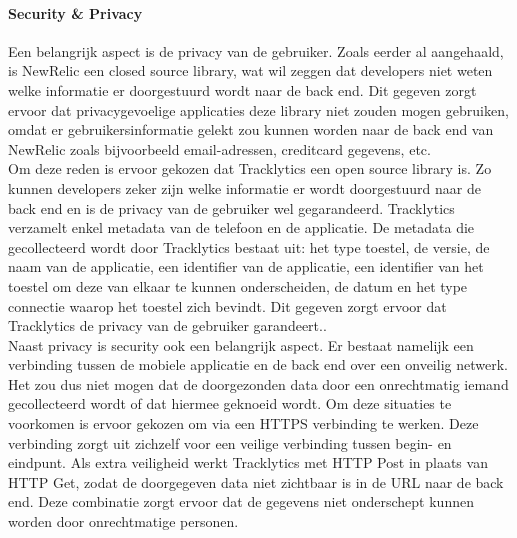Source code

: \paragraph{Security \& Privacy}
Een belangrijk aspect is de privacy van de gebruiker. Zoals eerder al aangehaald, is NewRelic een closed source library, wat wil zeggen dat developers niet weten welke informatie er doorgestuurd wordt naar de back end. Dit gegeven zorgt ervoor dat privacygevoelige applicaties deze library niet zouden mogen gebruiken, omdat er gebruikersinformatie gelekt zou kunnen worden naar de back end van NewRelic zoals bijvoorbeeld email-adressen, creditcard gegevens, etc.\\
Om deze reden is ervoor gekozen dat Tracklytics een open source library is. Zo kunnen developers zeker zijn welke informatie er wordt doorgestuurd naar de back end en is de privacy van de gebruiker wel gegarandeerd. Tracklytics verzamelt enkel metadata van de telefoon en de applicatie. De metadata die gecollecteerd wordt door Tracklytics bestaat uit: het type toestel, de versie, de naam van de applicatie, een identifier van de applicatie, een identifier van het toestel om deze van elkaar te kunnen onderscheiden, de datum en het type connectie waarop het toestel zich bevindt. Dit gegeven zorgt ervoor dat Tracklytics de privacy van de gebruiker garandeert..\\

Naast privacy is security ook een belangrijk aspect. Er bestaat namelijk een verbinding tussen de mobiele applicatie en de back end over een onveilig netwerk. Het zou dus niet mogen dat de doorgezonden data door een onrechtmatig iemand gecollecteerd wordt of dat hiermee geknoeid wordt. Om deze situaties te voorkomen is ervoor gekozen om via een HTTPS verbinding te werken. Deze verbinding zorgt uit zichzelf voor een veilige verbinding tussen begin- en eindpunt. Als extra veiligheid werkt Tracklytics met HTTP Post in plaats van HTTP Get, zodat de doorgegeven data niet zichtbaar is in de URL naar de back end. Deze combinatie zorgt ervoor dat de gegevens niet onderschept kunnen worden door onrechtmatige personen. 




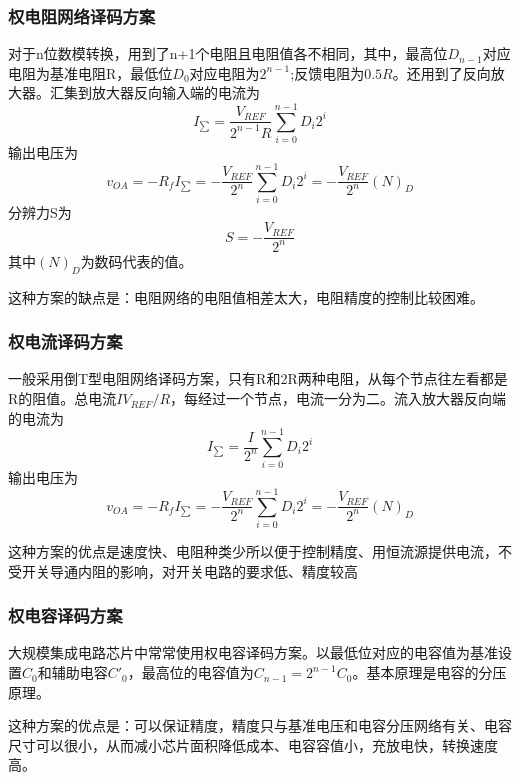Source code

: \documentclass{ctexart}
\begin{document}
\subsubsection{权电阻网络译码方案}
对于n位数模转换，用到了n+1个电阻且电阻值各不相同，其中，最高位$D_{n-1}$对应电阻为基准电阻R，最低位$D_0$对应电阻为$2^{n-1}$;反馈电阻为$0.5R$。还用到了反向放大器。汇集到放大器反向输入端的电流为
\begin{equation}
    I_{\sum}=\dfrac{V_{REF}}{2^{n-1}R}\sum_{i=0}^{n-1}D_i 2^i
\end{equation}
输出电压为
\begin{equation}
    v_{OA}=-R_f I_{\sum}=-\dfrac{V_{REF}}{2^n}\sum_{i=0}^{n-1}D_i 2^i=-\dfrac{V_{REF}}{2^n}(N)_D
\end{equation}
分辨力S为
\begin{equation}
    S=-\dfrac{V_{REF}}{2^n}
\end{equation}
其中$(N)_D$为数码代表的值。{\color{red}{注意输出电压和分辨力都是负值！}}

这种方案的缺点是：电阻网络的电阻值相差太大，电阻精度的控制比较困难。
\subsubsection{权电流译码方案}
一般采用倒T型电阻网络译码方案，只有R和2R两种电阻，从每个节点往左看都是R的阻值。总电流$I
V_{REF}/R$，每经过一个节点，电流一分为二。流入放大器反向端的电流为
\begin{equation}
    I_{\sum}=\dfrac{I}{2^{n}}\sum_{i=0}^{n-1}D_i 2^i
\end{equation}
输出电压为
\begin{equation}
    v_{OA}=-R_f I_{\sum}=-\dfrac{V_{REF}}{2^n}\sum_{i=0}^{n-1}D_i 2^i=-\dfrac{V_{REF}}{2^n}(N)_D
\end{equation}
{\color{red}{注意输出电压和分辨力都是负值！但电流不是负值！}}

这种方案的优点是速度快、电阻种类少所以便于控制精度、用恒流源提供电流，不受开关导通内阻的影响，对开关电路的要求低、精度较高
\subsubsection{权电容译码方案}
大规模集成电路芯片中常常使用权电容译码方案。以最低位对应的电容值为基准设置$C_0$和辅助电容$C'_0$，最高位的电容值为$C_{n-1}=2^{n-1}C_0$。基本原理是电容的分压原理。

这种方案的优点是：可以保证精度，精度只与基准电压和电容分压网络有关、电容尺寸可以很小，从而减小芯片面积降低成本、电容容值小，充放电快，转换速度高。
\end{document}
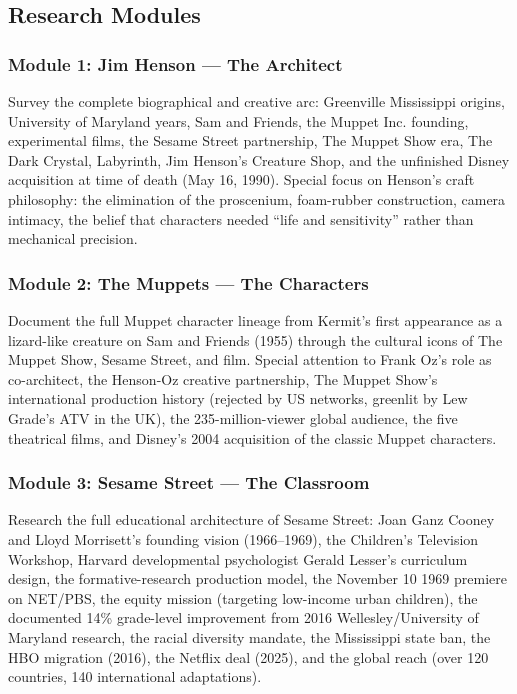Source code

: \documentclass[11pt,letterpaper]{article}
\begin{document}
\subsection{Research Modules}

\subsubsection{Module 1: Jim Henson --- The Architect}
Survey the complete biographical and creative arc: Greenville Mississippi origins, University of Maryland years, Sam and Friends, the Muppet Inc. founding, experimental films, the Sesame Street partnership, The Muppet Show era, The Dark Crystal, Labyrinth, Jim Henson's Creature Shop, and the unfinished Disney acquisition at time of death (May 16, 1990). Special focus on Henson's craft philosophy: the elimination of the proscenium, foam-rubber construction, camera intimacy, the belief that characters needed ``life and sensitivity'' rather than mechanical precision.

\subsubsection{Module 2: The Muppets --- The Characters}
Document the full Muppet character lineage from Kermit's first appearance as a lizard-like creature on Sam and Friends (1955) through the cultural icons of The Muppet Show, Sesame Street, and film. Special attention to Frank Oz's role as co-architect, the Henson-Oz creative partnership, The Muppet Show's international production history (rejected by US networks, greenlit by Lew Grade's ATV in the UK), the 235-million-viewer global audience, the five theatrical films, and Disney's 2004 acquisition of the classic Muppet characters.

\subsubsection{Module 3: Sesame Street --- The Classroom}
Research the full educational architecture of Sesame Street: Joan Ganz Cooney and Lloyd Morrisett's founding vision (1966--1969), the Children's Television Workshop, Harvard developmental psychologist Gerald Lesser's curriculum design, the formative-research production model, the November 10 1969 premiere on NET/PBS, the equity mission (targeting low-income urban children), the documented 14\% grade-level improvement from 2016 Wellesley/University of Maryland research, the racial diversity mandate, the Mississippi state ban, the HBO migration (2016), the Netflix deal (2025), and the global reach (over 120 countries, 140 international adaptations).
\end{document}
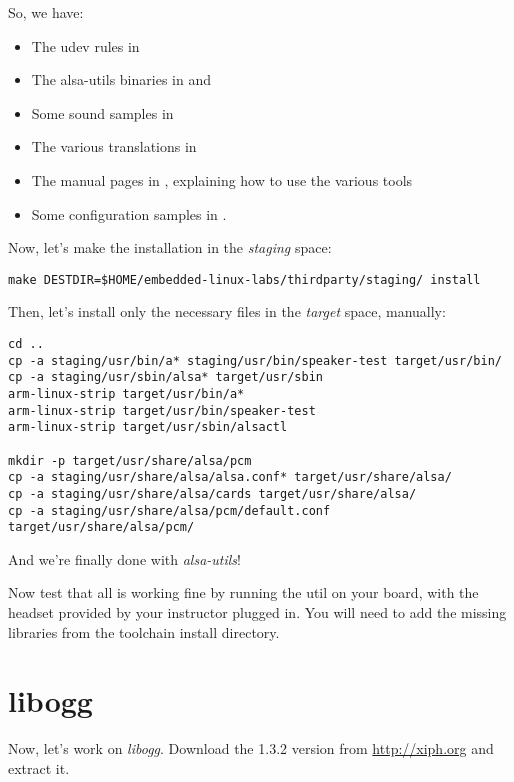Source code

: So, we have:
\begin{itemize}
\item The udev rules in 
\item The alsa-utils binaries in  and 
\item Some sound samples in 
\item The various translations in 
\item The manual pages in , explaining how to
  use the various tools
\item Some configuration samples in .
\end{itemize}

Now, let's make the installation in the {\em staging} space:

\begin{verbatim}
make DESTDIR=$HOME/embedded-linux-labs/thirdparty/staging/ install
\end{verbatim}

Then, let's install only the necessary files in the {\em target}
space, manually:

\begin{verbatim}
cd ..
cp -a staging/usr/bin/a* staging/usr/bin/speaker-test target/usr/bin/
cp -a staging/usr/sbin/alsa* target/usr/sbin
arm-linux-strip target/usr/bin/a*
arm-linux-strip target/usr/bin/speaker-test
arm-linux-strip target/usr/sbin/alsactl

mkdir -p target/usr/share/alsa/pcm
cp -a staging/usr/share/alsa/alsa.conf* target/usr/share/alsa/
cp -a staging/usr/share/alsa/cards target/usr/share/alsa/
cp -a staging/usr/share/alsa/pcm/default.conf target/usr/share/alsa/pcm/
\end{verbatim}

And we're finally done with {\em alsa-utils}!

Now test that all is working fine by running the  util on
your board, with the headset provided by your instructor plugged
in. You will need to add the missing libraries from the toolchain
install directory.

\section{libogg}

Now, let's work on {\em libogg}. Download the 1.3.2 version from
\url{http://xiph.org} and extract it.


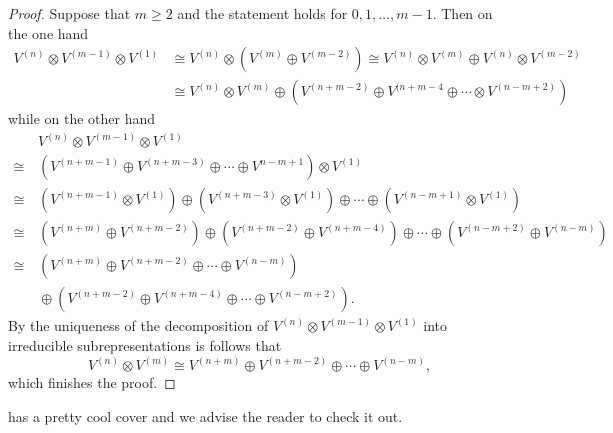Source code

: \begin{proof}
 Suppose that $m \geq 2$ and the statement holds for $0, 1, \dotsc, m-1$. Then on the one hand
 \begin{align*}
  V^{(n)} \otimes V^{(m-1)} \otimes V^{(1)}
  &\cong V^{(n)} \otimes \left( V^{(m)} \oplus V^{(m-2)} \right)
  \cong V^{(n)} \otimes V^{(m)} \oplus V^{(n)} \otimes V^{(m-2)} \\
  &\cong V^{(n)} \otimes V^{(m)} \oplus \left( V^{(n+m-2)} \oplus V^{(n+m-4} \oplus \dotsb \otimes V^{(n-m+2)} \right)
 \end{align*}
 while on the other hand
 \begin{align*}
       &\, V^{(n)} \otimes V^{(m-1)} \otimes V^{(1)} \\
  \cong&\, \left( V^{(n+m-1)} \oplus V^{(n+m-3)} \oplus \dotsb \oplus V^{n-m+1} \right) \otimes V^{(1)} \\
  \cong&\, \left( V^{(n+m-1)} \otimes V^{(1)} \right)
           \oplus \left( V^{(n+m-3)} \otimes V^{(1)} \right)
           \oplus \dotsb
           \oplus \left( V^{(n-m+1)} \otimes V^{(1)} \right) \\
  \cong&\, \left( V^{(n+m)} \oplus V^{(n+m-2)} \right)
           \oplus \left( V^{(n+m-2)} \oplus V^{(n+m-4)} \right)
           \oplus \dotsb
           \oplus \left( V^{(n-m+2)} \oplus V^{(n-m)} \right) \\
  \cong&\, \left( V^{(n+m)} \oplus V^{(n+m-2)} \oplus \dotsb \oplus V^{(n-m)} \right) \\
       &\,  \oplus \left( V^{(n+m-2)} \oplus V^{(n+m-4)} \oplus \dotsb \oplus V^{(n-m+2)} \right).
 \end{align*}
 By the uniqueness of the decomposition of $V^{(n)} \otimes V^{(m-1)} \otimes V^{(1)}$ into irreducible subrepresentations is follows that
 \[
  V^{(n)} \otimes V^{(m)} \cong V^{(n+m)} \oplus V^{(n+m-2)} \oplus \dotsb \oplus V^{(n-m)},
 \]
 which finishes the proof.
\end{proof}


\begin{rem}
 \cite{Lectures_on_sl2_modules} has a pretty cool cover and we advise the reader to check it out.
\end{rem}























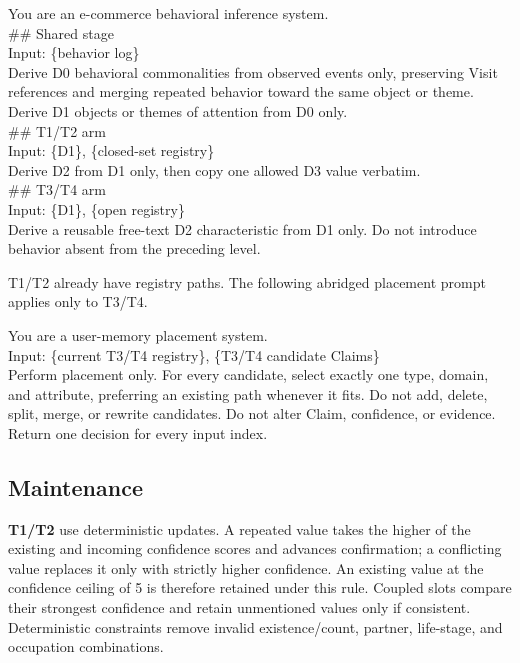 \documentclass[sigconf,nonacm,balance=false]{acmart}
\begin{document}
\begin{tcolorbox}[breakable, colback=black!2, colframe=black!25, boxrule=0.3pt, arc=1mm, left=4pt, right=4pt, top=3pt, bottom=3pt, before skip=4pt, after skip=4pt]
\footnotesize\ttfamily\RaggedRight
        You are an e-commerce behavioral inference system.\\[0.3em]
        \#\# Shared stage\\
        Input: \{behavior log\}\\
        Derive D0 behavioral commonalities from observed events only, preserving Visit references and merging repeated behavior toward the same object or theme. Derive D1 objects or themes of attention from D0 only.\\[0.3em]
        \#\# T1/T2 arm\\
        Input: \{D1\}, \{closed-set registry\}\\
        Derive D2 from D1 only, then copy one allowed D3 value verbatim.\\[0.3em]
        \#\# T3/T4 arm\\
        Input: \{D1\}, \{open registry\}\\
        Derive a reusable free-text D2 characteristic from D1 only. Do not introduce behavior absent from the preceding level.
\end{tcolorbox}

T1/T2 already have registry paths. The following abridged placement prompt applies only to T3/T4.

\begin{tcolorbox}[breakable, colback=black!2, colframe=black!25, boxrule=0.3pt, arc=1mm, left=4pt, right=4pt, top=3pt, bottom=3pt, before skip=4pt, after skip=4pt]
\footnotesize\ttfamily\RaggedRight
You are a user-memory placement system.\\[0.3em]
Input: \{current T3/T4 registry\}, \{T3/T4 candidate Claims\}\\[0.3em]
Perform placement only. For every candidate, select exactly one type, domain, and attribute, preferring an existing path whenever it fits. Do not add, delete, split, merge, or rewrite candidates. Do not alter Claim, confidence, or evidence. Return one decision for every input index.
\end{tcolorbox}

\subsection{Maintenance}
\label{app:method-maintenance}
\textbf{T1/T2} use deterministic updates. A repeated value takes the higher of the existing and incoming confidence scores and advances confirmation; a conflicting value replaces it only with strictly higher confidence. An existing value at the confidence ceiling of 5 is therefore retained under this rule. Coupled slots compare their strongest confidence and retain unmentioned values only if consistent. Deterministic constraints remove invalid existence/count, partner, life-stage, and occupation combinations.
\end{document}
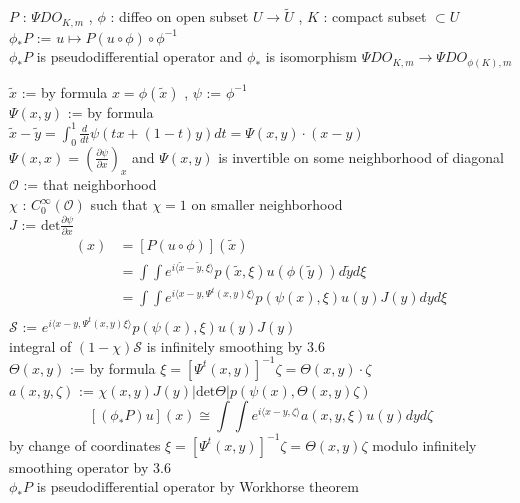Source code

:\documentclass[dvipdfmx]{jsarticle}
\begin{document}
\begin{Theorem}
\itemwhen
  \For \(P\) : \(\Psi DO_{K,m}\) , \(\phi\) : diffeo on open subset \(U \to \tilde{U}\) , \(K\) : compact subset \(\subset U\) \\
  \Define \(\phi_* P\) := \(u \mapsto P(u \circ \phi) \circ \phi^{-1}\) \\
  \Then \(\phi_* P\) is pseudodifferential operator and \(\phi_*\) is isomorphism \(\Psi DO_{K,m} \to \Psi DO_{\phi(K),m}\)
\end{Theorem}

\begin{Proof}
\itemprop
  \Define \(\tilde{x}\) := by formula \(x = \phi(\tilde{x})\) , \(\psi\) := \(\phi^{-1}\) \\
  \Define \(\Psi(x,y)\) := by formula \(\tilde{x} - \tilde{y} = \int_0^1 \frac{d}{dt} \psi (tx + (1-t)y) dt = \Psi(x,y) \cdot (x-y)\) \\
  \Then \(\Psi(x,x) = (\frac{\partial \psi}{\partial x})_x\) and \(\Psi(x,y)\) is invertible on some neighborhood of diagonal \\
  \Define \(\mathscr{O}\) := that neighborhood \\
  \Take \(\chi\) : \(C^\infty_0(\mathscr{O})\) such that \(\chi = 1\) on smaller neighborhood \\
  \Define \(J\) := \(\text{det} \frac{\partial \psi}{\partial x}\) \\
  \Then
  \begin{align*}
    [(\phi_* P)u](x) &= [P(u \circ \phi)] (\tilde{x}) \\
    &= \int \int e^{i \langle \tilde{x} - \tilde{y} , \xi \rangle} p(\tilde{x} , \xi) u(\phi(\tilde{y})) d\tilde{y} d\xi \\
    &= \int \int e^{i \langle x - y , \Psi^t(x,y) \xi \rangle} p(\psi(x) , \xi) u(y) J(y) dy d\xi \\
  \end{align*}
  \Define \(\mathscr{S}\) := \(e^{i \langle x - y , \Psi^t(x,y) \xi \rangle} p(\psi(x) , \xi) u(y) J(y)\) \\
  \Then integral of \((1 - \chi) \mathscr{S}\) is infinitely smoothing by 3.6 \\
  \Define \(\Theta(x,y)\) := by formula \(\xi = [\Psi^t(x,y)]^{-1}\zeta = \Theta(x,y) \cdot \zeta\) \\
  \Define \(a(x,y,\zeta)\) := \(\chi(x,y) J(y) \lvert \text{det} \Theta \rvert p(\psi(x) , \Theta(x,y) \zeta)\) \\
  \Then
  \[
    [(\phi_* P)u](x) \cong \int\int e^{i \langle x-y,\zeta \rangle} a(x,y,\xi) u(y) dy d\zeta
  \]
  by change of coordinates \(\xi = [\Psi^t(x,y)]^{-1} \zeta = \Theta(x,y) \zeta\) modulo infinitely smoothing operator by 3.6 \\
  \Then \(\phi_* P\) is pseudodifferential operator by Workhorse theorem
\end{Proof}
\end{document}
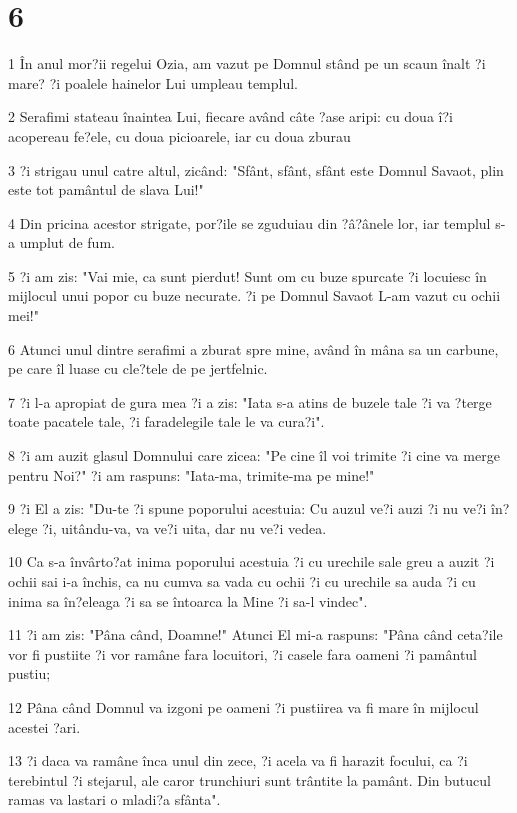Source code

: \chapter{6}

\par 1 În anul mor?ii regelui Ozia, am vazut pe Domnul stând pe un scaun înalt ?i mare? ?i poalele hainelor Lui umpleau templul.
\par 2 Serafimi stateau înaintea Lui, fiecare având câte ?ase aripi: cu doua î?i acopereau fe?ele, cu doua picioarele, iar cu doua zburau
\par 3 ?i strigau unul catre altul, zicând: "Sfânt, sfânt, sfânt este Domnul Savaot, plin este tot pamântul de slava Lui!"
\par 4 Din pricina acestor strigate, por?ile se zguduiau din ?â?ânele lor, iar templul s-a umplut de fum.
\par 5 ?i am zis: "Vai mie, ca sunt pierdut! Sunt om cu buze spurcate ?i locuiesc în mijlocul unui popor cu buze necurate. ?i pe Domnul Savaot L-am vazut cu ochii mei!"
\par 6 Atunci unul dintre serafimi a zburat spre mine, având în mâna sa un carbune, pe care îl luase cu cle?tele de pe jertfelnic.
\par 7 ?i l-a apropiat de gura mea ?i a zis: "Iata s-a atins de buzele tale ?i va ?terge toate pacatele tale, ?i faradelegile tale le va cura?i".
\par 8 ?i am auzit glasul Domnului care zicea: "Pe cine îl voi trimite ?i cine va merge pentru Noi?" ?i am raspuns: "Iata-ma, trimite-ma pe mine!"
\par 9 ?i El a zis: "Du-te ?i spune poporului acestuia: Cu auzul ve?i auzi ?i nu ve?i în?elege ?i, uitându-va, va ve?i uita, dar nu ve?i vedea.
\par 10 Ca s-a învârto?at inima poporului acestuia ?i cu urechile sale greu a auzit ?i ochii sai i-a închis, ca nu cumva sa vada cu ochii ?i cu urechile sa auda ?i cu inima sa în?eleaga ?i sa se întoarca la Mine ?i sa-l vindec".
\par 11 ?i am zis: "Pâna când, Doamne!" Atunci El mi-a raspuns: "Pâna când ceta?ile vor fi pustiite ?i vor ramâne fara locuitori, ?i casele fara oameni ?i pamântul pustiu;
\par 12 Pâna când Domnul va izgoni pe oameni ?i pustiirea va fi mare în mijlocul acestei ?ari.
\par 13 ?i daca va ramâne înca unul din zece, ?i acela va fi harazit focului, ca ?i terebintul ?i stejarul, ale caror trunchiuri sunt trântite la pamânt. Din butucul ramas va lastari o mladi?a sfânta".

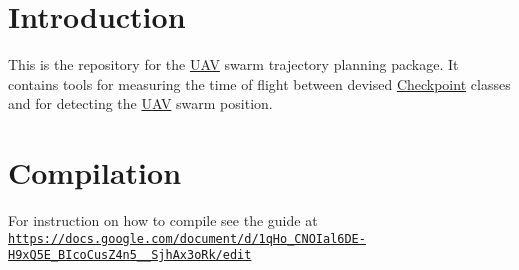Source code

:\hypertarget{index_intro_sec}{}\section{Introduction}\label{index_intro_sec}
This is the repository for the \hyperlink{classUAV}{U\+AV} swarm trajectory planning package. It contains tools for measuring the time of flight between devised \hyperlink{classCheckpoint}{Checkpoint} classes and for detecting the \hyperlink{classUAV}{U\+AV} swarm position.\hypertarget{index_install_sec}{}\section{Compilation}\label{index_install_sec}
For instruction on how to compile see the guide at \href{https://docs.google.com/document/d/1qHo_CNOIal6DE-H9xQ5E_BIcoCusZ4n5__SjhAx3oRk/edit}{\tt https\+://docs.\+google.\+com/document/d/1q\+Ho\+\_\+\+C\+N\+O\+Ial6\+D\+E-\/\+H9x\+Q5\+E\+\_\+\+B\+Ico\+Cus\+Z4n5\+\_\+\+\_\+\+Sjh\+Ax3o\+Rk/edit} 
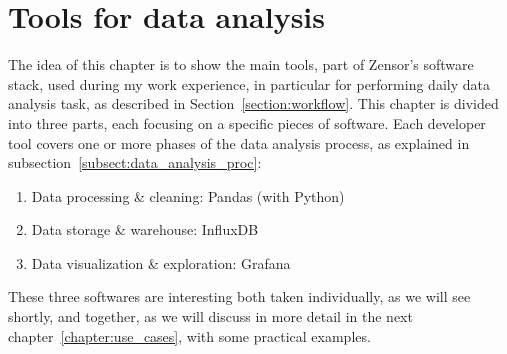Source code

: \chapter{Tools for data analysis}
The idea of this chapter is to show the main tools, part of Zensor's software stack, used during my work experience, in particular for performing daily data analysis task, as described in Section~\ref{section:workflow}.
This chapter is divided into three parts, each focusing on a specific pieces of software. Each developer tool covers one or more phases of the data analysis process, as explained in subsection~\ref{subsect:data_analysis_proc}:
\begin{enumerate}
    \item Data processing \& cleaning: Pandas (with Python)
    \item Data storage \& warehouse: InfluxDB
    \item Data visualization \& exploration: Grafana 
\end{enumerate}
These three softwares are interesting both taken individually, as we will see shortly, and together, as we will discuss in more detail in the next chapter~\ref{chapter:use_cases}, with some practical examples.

____________

• _Your goal_: Each line with the word "având" in the records above belongs in the result; copy all of them.

• _Result of the exercise_:
\par 2 Serafimi stateau înaintea Lui, fiecare având câte ?ase aripi: cu doua î?i acopereau fe?ele, cu doua picioarele, iar cu doua zburau
\par 6 Atunci unul dintre serafimi a zburat spre mine, având în mâna sa un carbune, pe care îl luase cu cle?tele de pe jertfelnic.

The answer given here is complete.